--- About this task ---
Restate the entries word for word and skip every image.

--- Recorded information ---
* * * * *

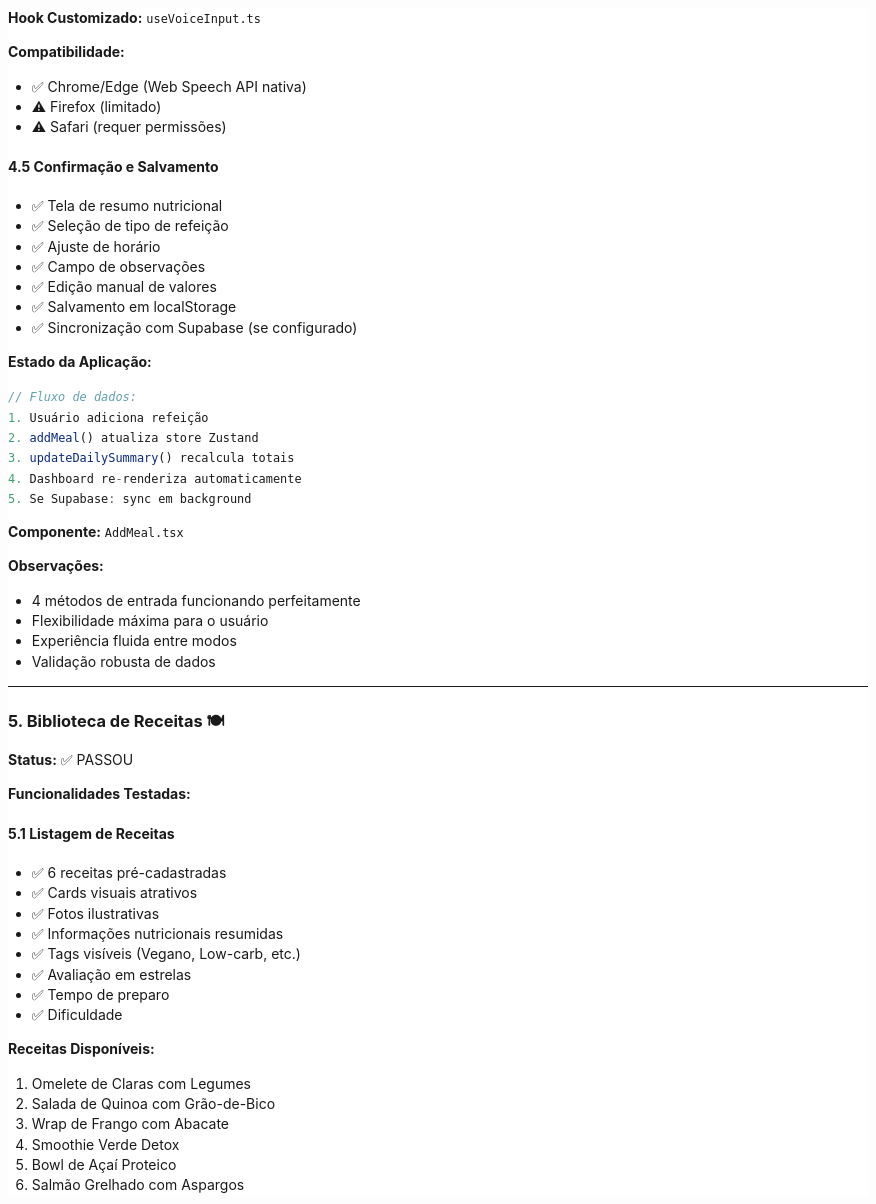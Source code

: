 **Hook Customizado:** `useVoiceInput.ts`

**Compatibilidade:**
- ✅ Chrome/Edge (Web Speech API nativa)
- ⚠️ Firefox (limitado)
- ⚠️ Safari (requer permissões)

#### 4.5 Confirmação e Salvamento
- ✅ Tela de resumo nutricional
- ✅ Seleção de tipo de refeição
- ✅ Ajuste de horário
- ✅ Campo de observações
- ✅ Edição manual de valores
- ✅ Salvamento em localStorage
- ✅ Sincronização com Supabase (se configurado)

**Estado da Aplicação:**
```typescript
// Fluxo de dados:
1. Usuário adiciona refeição
2. addMeal() atualiza store Zustand
3. updateDailySummary() recalcula totais
4. Dashboard re-renderiza automaticamente
5. Se Supabase: sync em background
```

**Componente:** `AddMeal.tsx`

**Observações:**
- 4 métodos de entrada funcionando perfeitamente
- Flexibilidade máxima para o usuário
- Experiência fluida entre modos
- Validação robusta de dados

---

### 5. **Biblioteca de Receitas** 🍽️

**Status:** ✅ PASSOU

**Funcionalidades Testadas:**

#### 5.1 Listagem de Receitas
- ✅ 6 receitas pré-cadastradas
- ✅ Cards visuais atrativos
- ✅ Fotos ilustrativas
- ✅ Informações nutricionais resumidas
- ✅ Tags visíveis (Vegano, Low-carb, etc.)
- ✅ Avaliação em estrelas
- ✅ Tempo de preparo
- ✅ Dificuldade

**Receitas Disponíveis:**
1. Omelete de Claras com Legumes
2. Salada de Quinoa com Grão-de-Bico
3. Wrap de Frango com Abacate
4. Smoothie Verde Detox
5. Bowl de Açaí Proteico
6. Salmão Grelhado com Aspargos
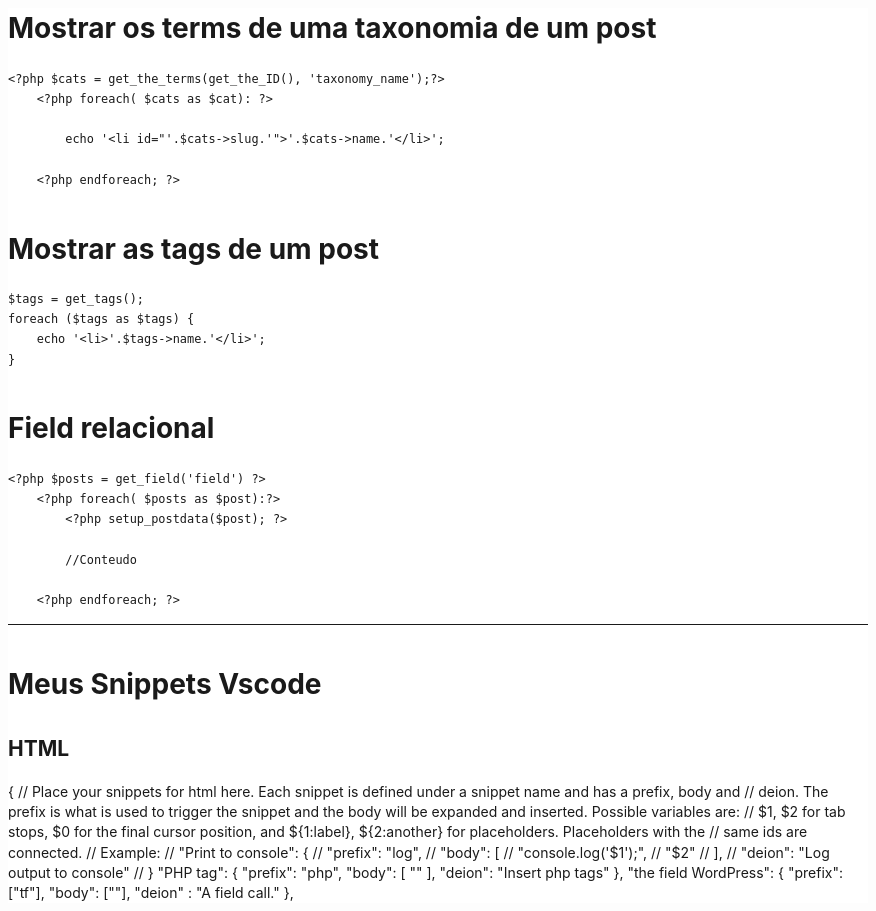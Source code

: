 # Mostrar os terms de uma taxonomia de um post

    <?php $cats = get_the_terms(get_the_ID(), 'taxonomy_name');?>
        <?php foreach( $cats as $cat): ?>
    
            echo '<li id="'.$cats->slug.'">'.$cats->name.'</li>';
    
        <?php endforeach; ?>

# Mostrar as tags de um post

    $tags = get_tags();
    foreach ($tags as $tags) {
        echo '<li>'.$tags->name.'</li>';
    }
    
# Field relacional

    <?php $posts = get_field('field') ?>
        <?php foreach( $posts as $post):?>
            <?php setup_postdata($post); ?>
    
            //Conteudo
    
        <?php endforeach; ?>
---

# Meus Snippets Vscode



HTML
-------------------------------------------

{
	// Place your snippets for html here. Each snippet is defined under a snippet name and has a prefix, body and 
	// deion. The prefix is what is used to trigger the snippet and the body will be expanded and inserted. Possible variables are:
	// $1, $2 for tab stops, $0 for the final cursor position, and ${1:label}, ${2:another} for placeholders. Placeholders with the 
	// same ids are connected.
	// Example:
	// "Print to console": {
	// 	"prefix": "log",
	// 	"body": [
	// 		"console.log('$1');",
	// 		"$2"
	// 	],
	// 	"deion": "Log output to console"
	// }
	"PHP tag": {
        "prefix": "php",
        "body": [
            "<?php $1 ?>"
        ],
        "deion": "Insert php tags"
	},
	"the field WordPress": {
		"prefix": ["tf"],
		"body": ["<?php the_field('${1:field_name}'); ?>"],
		"deion" : "A field call."
	},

* * * * *

--- Exercise response ---
Source code

: **Hook Customizado:** `useVoiceInput.ts`

**Compatibilidade:**
- ✅ Chrome/Edge (Web Speech API nativa)
- ⚠️ Firefox (limitado)
- ⚠️ Safari (requer permissões)

#### 4.5 Confirmação e Salvamento
- ✅ Tela de resumo nutricional
- ✅ Seleção de tipo de refeição
- ✅ Ajuste de horário
- ✅ Campo de observações
- ✅ Edição manual de valores
- ✅ Salvamento em localStorage
- ✅ Sincronização com Supabase (se configurado)

**Estado da Aplicação:**
```typescript
// Fluxo de dados:
1. Usuário adiciona refeição
2. addMeal() atualiza store Zustand
3. updateDailySummary() recalcula totais
4. Dashboard re-renderiza automaticamente
5. Se Supabase: sync em background
```

**Componente:** `AddMeal.tsx`

**Observações:**
- 4 métodos de entrada funcionando perfeitamente
- Flexibilidade máxima para o usuário
- Experiência fluida entre modos
- Validação robusta de dados

---

### 5. **Biblioteca de Receitas** 🍽️

**Status:** ✅ PASSOU

**Funcionalidades Testadas:**

#### 5.1 Listagem de Receitas
- ✅ 6 receitas pré-cadastradas
- ✅ Cards visuais atrativos
- ✅ Fotos ilustrativas
- ✅ Informações nutricionais resumidas
- ✅ Tags visíveis (Vegano, Low-carb, etc.)
- ✅ Avaliação em estrelas
- ✅ Tempo de preparo
- ✅ Dificuldade

**Receitas Disponíveis:**
1. Omelete de Claras com Legumes
2. Salada de Quinoa com Grão-de-Bico
3. Wrap de Frango com Abacate
4. Smoothie Verde Detox
5. Bowl de Açaí Proteico
6. Salmão Grelhado com Aspargos
Source code

: # Mostrar os terms de uma taxonomia de um post

    <?php $cats = get_the_terms(get_the_ID(), 'taxonomy_name');?>
        <?php foreach( $cats as $cat): ?>
    
            echo '<li id="'.$cats->slug.'">'.$cats->name.'</li>';
    
        <?php endforeach; ?>

# Mostrar as tags de um post

    $tags = get_tags();
    foreach ($tags as $tags) {
        echo '<li>'.$tags->name.'</li>';
    }
    
# Field relacional

    <?php $posts = get_field('field') ?>
        <?php foreach( $posts as $post):?>
            <?php setup_postdata($post); ?>
    
            //Conteudo
    
        <?php endforeach; ?>
---

# Meus Snippets Vscode



HTML
-------------------------------------------

{
	// Place your snippets for html here. Each snippet is defined under a snippet name and has a prefix, body and 
	// deion. The prefix is what is used to trigger the snippet and the body will be expanded and inserted. Possible variables are:
	// $1, $2 for tab stops, $0 for the final cursor position, and ${1:label}, ${2:another} for placeholders. Placeholders with the 
	// same ids are connected.
	// Example:
	// "Print to console": {
	// 	"prefix": "log",
	// 	"body": [
	// 		"console.log('$1');",
	// 		"$2"
	// 	],
	// 	"deion": "Log output to console"
	// }
	"PHP tag": {
        "prefix": "php",
        "body": [
            "<?php $1 ?>"
        ],
        "deion": "Insert php tags"
	},
	"the field WordPress": {
		"prefix": ["tf"],
		"body": ["<?php the_field('${1:field_name}'); ?>"],
		"deion" : "A field call."
	},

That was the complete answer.